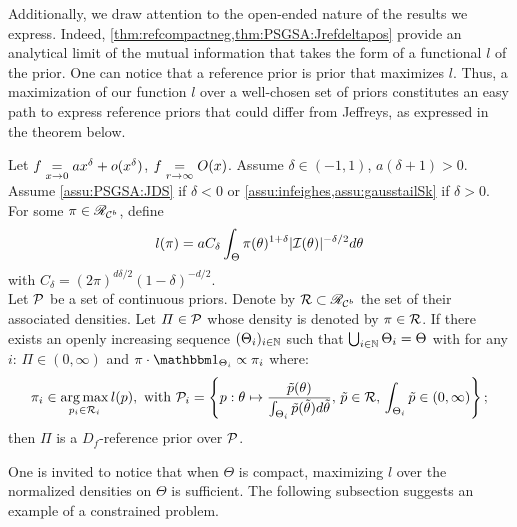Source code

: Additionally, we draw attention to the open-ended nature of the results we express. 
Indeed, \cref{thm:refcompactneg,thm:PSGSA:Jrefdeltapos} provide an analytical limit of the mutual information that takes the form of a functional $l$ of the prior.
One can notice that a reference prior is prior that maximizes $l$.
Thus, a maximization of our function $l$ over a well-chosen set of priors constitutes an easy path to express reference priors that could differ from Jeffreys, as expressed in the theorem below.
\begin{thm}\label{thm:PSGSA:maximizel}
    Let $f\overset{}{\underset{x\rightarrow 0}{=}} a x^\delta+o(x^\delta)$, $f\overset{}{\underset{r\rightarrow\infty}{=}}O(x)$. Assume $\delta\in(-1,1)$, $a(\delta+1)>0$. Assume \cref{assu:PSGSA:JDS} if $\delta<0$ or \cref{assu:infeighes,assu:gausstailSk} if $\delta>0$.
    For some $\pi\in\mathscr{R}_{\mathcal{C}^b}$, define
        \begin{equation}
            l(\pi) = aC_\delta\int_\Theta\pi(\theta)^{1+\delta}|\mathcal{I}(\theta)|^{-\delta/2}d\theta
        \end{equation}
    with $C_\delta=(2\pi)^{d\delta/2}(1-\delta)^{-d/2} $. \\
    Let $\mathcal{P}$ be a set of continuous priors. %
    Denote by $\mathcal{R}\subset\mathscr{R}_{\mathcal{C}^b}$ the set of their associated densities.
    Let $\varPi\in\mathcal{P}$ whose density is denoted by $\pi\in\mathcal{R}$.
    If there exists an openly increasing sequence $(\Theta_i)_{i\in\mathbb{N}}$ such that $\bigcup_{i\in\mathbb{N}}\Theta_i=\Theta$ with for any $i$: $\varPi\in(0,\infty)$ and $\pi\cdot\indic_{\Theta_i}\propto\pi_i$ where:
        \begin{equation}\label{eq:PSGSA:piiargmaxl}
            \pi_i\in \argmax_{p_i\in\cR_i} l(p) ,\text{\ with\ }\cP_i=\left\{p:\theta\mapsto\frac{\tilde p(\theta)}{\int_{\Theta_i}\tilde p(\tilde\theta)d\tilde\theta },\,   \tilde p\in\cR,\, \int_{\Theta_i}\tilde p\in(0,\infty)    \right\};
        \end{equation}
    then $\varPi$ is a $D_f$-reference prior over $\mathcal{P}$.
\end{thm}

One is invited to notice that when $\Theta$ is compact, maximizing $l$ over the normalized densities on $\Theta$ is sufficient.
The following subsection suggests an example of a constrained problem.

##############################

**Prompt:** Print exactly the lines from the one with "One is invited" through the last line of the material, including both, and no others.

**Solved exercise:**
One is invited to notice that when $\Theta$ is compact, maximizing $l$ over the normalized densities on $\Theta$ is sufficient.
The following subsection suggests an example of a constrained problem.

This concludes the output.